Topic Analysis of Twitter Profiles

Twitter2.jpg

This blog is an exercise to use two different APIs for collecting and analysing tweets.

To pull the tweets we will use the tweepy library which provides a python wrapper for the API as provided by Twitter. In order to use it you will have to create a free twitter developer account and create an application in order to get the credentials.

To analyse the content of a tweet and extract the media topics from it we will use the TextRazor API which also has a free plan including 500 calls/day.


Step 1: Pulling the tweets

Let's pull the most recent 600 tweets from BBCWorld and from basecamp_ai and compare their topics. From each tweet we will extract the text, the shared url, and then convert the results to a pandas dataframe.

 

import tweepy
import os

tweets = {}
auth = tweepy.OAuthHandler(os.environ['TWITTER_CONSUMER_KEY'],
                           os.environ['TWITTER_CONSUMER_SECRET'])
auth.set_access_token(os.environ['TWITTER_ACCESS_KEY'],
                      os.environ['TWITTER_ACCESS_SECRET'])

api = tweepy.API(auth)
screen_name = 'basecamp_ai'
tweets_per_page = 200
num_pages = 3
for res in (tweepy.Cursor(api.user_timeline,
                          id=screen_name,
                          count=tweets_per_page)
            .pages(num_pages)):

    if len(res) > 0:
        for r in res:
            tweet = {}
            tweet['id'] = r.id
            tweet['published_at'] = r.created_at
            tweet['content'] = r.text  
            if len(r.entities['urls']) > 0:
                url = r.entities['urls'][0]['expanded_url']
                if 'twitter.com' not in url:
                    tweet['shared_url'] = url
                else:
                    tweet['shared_url'] = None
            else:
                tweet['shared_url'] = None
                
            tweets[tweet['id']] = tweet

tweets_df = pd.DataFrame.from_dict(tweets, orient='index')            

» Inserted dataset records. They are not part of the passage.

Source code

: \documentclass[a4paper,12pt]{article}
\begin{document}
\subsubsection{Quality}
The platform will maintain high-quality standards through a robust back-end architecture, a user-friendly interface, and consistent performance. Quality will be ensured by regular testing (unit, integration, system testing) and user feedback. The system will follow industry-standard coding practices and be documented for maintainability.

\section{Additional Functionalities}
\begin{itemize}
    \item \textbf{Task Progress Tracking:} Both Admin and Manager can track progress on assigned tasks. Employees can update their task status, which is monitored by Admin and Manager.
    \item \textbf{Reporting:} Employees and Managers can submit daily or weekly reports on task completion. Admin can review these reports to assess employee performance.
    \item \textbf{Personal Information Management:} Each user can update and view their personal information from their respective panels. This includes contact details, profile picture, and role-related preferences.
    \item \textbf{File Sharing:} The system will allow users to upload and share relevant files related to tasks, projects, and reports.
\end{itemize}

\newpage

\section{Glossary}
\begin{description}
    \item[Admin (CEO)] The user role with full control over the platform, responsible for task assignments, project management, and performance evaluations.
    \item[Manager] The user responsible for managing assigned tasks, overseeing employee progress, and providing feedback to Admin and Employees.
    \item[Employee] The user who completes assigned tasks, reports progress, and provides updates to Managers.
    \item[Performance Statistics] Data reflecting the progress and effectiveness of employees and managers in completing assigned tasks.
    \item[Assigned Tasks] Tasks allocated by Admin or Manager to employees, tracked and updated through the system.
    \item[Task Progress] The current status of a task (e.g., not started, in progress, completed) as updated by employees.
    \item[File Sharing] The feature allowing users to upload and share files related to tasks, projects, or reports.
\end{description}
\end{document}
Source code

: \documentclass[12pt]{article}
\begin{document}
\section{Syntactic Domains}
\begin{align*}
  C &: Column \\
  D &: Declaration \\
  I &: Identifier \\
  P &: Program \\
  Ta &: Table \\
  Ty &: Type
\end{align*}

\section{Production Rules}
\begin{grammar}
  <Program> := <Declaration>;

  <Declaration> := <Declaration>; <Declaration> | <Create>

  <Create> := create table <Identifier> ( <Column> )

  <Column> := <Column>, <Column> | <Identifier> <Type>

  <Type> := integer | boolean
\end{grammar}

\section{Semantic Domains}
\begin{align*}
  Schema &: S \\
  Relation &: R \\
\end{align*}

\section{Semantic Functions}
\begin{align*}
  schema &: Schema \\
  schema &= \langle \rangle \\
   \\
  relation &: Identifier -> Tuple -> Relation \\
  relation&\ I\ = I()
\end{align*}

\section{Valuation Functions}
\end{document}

Step 2: Extracting the topics

Out of the 600 basecamp_ai tweets 572 contain at least one shared url. This is great for topic analysis since the tweet text itself is too short to extract topics reliably. Luckily you can also extract  topics from urls directly using the TextRazor API. Go to www.textrazor.com  and create an account to get your API key. For each url the API will usually return a number of media topics with the corresponding scores.

 

results = []

textrazor.api_key = os.environ['TEXTRAZOR_API_KEY']
client = textrazor.TextRazor(extractors=["topics"])
client.set_classifiers(['textrazor_mediatopics'])

category_names = {'-1': 'no topics discovered',
                  '-2': 'no shared urls',}

for tweet in basecamp_tweets.itertuples():
    url = tweet.shared_url
    labels = []
    if url:
        response = client.analyze_url(url)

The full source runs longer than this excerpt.